Afghan president Hamid Karzai is grousing about the coming influx of some 30,000 U.S. troops into his country, warning that their presence near populated areas like Kabul will create more friction and resentment between the U.S. and his people. (Karzai wants our troops along the border with Pakistan to stop militants from entering his country there.) His words are the latest troubling sign of where Afghan public opinion is headed. Many Americans may believe that, unlike in Iraq, our presence has been quite welcome by (non-Taliban) Afghans. But Karzai's increasingly sharp criticisms suggest he senses otherwise.
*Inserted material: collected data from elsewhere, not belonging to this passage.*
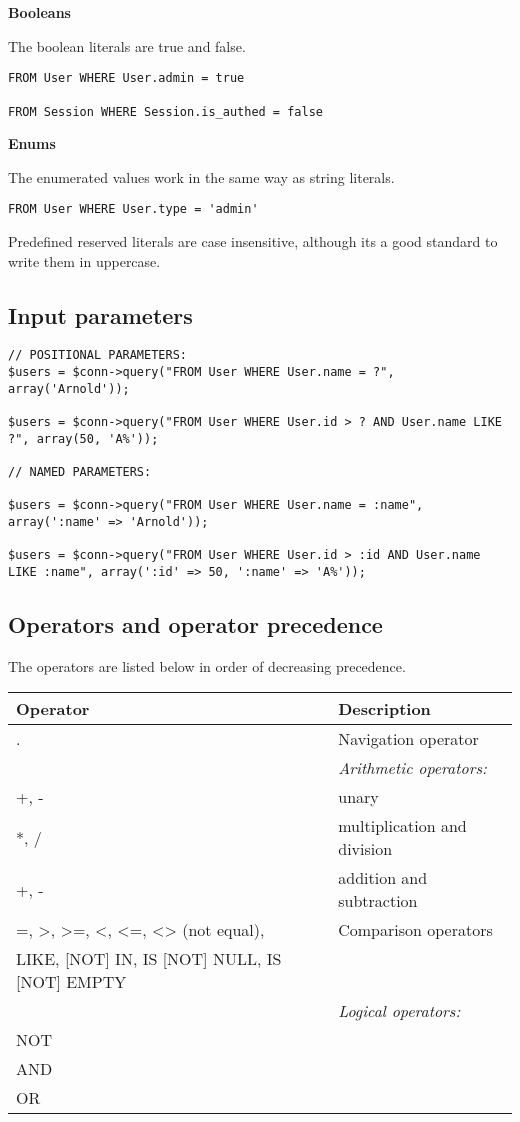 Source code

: \documentclass[11pt,a4paper]{report}
\begin{document}
\textbf{Booleans}

The boolean literals are true and false.

\begin{verbatim}
FROM User WHERE User.admin = true

FROM Session WHERE Session.is_authed = false
\end{verbatim}

\textbf{Enums}

The enumerated values work in the same way as string literals.

\begin{verbatim}
FROM User WHERE User.type = 'admin'
\end{verbatim}

Predefined reserved literals are case insensitive, although its a good standard to write them in uppercase.

\subsection{Input parameters}
\begin{verbatim}
// POSITIONAL PARAMETERS:
$users = $conn->query("FROM User WHERE User.name = ?", array('Arnold'));

$users = $conn->query("FROM User WHERE User.id > ? AND User.name LIKE ?", array(50, 'A%'));

// NAMED PARAMETERS:

$users = $conn->query("FROM User WHERE User.name = :name", array(':name' => 'Arnold'));

$users = $conn->query("FROM User WHERE User.id > :id AND User.name LIKE :name", array(':id' => 50, ':name' => 'A%'));
\end{verbatim}

\subsection{Operators and operator precedence}
The operators are listed below in order of decreasing precedence.

\begin{tabular}{|l|l|}
\hline
Operator & Description\\
\hline
. & Navigation operator\\
\hline
 & \textsl{Arithmetic operators: }\\
\hline
+, - & unary\\
\hline
*, / & multiplication and division\\
\hline
+, - & addition and subtraction\\
\hline
=, >, >=, <, <=, <> (not equal), & Comparison operators\\
\hline
[NOT] LIKE, [NOT] IN, IS [NOT] NULL, IS [NOT] EMPTY & \\
\hline
 & \textsl{Logical operators: }\\
\hline
NOT & \\
\hline
AND & \\
\hline
OR & \\
\hline
\end{tabular}
\end{document}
Here's Karzai talking to the Chicago Tribune in must-read interview for anyone interested in this situation:

For years I've been saying that the war on terrorism is not in Afghanistan, that it's in the training camps, it's in sanctuaries [in Pakistan]. Rather than going there, the coalition went around the Afghan villages, burst into people's homes and … committing extrajudicial killings in our country. The latest example was the day before yesterday in Khost, where a man, a woman and a 12-year-old boy were killed. Were they Al Qaeda? And even if they were, was there a court order to shoot them down in their homes? And if they were, was the 12-year-old boy Al Qaeda too? Or the woman? And if this behavior continues, we will be in a deeper trench than we are in today. And the war against terrorism will end in a disgraceful defeat.